# bobcat plus operator cost per hour.



## butcher733 (Aug 4, 2012)

How much are you guys paying per hour for a bobcat (773 with bucket and auger) and an operator?


----------



## sbrn33 (Mar 15, 2007)

$85 plus mobilization of around $150


----------



## duramaxdarren (Sep 12, 2012)

in my area it could be near $125 an hr. you might lucky and get $100 per hr


----------



## 3xdad (Jan 25, 2011)

duramaxdarren said:


> in my area it could be near $125 an hr. you might lucky and get $100 per hr


Wait, wha...i thought you were in Tejas?


----------



## duramaxdarren (Sep 12, 2012)

no haha taxachuesetts...near the new hampshire line,


----------



## B4T (Feb 10, 2009)

Here "going rate" is $200.00 per hour..


----------



## duramaxdarren (Sep 12, 2012)

whoa in jersey its that high? minga! that cause of sandy? or cause snookie needs her chocolate dumped off by the bobcat full? lol!


----------



## Ewcelectric (Nov 3, 2012)

For that price it better be something a LOT better Than a 773.


----------



## John Valdes (May 17, 2007)

How do you know how good the operator will be before you hire them?
I mean some guys could do a job in half the time another can do it.


----------



## big2bird (Oct 1, 2012)

John Valdes said:


> How do you know how good the operator will be before you hire them?
> I mean some guys could do a job in half the time another can do it.


Yep. I have a guy I have used for years.He only does e-work. He gets more done in a day, than a rookie would in 3 or 4 days.


----------



## svh19044 (Jul 1, 2008)

With an auger(or trencher) I used to charge $210/hour. Bucket was $160/hour. It was and still is the going rate for the area.

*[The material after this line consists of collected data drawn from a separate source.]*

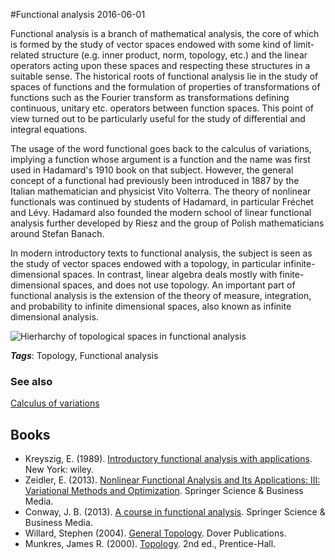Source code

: 
#Functional analysis
2016-06-01

Functional analysis is a branch of mathematical analysis, the core of which is formed by the study of vector spaces endowed with some kind of limit-related structure (e.g. inner product, norm, topology, etc.) and the linear operators acting upon these spaces and respecting these structures in a suitable sense. The historical roots of functional analysis lie in the study of spaces of functions and the formulation of properties of transformations of functions such as the Fourier transform as transformations defining continuous, unitary etc. operators between function spaces. This point of view turned out to be particularly useful for the study of differential and integral equations.

The usage of the word functional goes back to the calculus of variations, implying a function whose argument is a function and the name was first used in Hadamard's 1910 book on that subject. However, the general concept of a functional had previously been introduced in 1887 by the Italian mathematician and physicist Vito Volterra. The theory of nonlinear functionals was continued by students of Hadamard, in particular Fréchet and Lévy. Hadamard also founded the modern school of linear functional analysis further developed by Riesz and the group of Polish mathematicians around Stefan Banach.

In modern introductory texts to functional analysis, the subject is seen as the study of vector spaces endowed with a topology, in particular infinite-dimensional spaces. In contrast, linear algebra deals mostly with finite-dimensional spaces, and does not use topology. An important part of functional analysis is the extension of the theory of measure, integration, and probability to infinite dimensional spaces, also known as infinite dimensional analysis.

![Hierharchy of topological spaces in functional analysis](http://i.stack.imgur.com/lbN6I.jpg)

***Tags***: Topology, Functional analysis

### See also
[Calculus of variations](/calculus_of_variations)
## Books
* Kreyszig, E. (1989). [Introductory functional analysis with applications](https://www.goodreads.com/book/show/241452.Introductory_Functional_Analysis_with_Applications). New York: wiley.
* Zeidler, E. (2013). [Nonlinear Functional Analysis and Its Applications: III: Variational Methods and Optimization](https://www.goodreads.com/book/show/5847365-nonlinear-functional-analysis-and-its-applications). Springer Science & Business Media.
* Conway, J. B. (2013). [A course in functional analysis](https://www.goodreads.com/book/show/1472955.A_Course_in_Functional_Analysis). Springer Science & Business Media.
* Willard, Stephen (2004). [General Topology](https://www.goodreads.com/book/show/116423.General_Topology). Dover Publications.
* Munkres, James R. (2000). [Topology](https://www.goodreads.com/book/show/116418.Topology). 2nd ed., Prentice-Hall.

Daily rates are almost always cheaper. $800/day with auger, $600/day with bucket.


----------



## Rollie73 (Sep 19, 2010)

Wow......you guys are paying some serious money for excavating. We usually get a machine and an operator for $80.00 hr


----------



## HARRY304E (Sep 15, 2010)

duramaxdarren said:


> in my area it could be near $125 an hr. you might lucky and get $100 per hr


Things are cheap up there.


----------



## sbrn33 (Mar 15, 2007)

Rollie73 said:


> Wow......you guys are paying some serious money for excavating. We usually get a machine and an operator for $80.00 hr


Union or non union??


----------



## butcher733 (Aug 4, 2012)

So now that I've seen some prices, let me ask this. Do you think an individual could charge $50/hr for machine and operator and have it be a sustainable business model?


----------



## sbrn33 (Mar 15, 2007)

NO!!!!!!!!


----------



## svh19044 (Jul 1, 2008)

butcher733 said:


> So now that I've seen some prices, let me ask this. Do you think an individual could charge $50/hr for machine and operator and have it be a sustainable business model?

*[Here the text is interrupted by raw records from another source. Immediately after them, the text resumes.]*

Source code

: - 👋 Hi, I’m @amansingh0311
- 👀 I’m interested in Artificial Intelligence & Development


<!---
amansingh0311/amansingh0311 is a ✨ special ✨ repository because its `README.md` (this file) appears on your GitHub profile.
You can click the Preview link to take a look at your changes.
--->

Define sustainable business model....
:laughing:


----------



## coil power (Nov 17, 2011)

I bill my bobcat 435 mini-x out at $98 per hour with a $400 min. By the time you load up and haul, do the digging wait for the inspector and backfill you have all but used up a day. The $400 min will get someone the machine and operator for a 1/2 day most the time. Don't forget the 1/2 hour on the phone calling in locates.


----------



## LARMGUY (Aug 22, 2010)

duramaxdarren said:


> no haha taxachuesetts...near the new hampshire line,


Funny, I don't hear a New England accent. :whistling2:





svh19044 said:


> Define sustainable business model....
> :laughing:


 
Profitability


----------



## Rollie73 (Sep 19, 2010)

sbrn33 said:


> Union or non union??


 
Since we are a union contractor.........we always use a unionized operator. We really have no choice in that matter and I would never try to hire non-union for a union site anyway:no:


----------



## svh19044 (Jul 1, 2008)

Rollie73 said:


> Since we are a union contractor.........we always use a unionized operator. We really have no choice in that matter and I would never try to hire non-union for a union site anyway:no:


Machine plus operator at $80/ hour union rate is laughable. Life is good in the private sector. :laughing:


----------



## chewy (May 9, 2010)

butcher733 said:


> How much are you guys paying per hour for a bobcat (773 with bucket and auger) and an operator?


About treefiddy.


----------



## Rollie73 (Sep 19, 2010)

svh19044 said:


> Machine plus operator at $80/ hour union rate is laughable.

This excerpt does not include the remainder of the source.